Dataset entries
++++++++

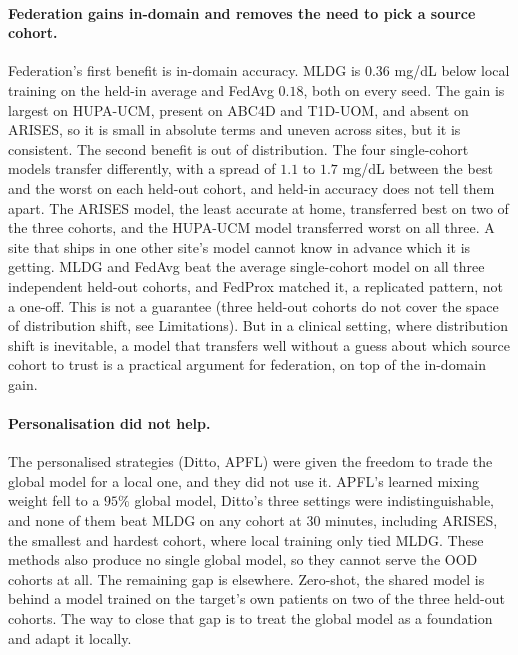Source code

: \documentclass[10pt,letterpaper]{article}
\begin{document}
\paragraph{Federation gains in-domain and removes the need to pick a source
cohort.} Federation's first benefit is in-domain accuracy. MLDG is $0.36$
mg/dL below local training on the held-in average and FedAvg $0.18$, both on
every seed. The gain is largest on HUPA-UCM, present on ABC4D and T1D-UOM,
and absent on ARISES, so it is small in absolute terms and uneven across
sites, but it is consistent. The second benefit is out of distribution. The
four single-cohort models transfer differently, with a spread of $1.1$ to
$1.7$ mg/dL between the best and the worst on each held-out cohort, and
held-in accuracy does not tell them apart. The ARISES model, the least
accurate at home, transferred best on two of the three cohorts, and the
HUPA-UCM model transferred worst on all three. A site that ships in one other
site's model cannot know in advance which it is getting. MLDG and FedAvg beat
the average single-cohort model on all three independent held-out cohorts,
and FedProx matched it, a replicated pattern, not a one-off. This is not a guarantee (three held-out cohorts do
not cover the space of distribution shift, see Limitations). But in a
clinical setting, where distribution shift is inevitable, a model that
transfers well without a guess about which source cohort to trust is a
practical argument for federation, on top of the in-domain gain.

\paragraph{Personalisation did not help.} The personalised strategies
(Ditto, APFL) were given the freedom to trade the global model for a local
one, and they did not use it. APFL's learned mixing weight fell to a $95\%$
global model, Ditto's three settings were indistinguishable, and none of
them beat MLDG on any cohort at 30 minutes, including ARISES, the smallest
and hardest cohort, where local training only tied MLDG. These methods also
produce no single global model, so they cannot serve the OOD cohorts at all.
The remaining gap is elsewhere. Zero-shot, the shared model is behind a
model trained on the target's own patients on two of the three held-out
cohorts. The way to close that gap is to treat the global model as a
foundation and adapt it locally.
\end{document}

++++++++

A faithful copy of all the data above is required, printed exactly and with no pictures.

* [Completed exercise]:
Source code

: \documentclass[10pt,letterpaper]{article}
\begin{document}
\paragraph{Federation gains in-domain and removes the need to pick a source
cohort.} Federation's first benefit is in-domain accuracy. MLDG is $0.36$
mg/dL below local training on the held-in average and FedAvg $0.18$, both on
every seed. The gain is largest on HUPA-UCM, present on ABC4D and T1D-UOM,
and absent on ARISES, so it is small in absolute terms and uneven across
sites, but it is consistent. The second benefit is out of distribution. The
four single-cohort models transfer differently, with a spread of $1.1$ to
$1.7$ mg/dL between the best and the worst on each held-out cohort, and
held-in accuracy does not tell them apart. The ARISES model, the least
accurate at home, transferred best on two of the three cohorts, and the
HUPA-UCM model transferred worst on all three. A site that ships in one other
site's model cannot know in advance which it is getting. MLDG and FedAvg beat
the average single-cohort model on all three independent held-out cohorts,
and FedProx matched it, a replicated pattern, not a one-off. This is not a guarantee (three held-out cohorts do
not cover the space of distribution shift, see Limitations). But in a
clinical setting, where distribution shift is inevitable, a model that
transfers well without a guess about which source cohort to trust is a
practical argument for federation, on top of the in-domain gain.

\paragraph{Personalisation did not help.} The personalised strategies
(Ditto, APFL) were given the freedom to trade the global model for a local
one, and they did not use it. APFL's learned mixing weight fell to a $95\%$
global model, Ditto's three settings were indistinguishable, and none of
them beat MLDG on any cohort at 30 minutes, including ARISES, the smallest
and hardest cohort, where local training only tied MLDG. These methods also
produce no single global model, so they cannot serve the OOD cohorts at all.
The remaining gap is elsewhere. Zero-shot, the shared model is behind a
model trained on the target's own patients on two of the three held-out
cohorts. The way to close that gap is to treat the global model as a
foundation and adapt it locally.
\end{document}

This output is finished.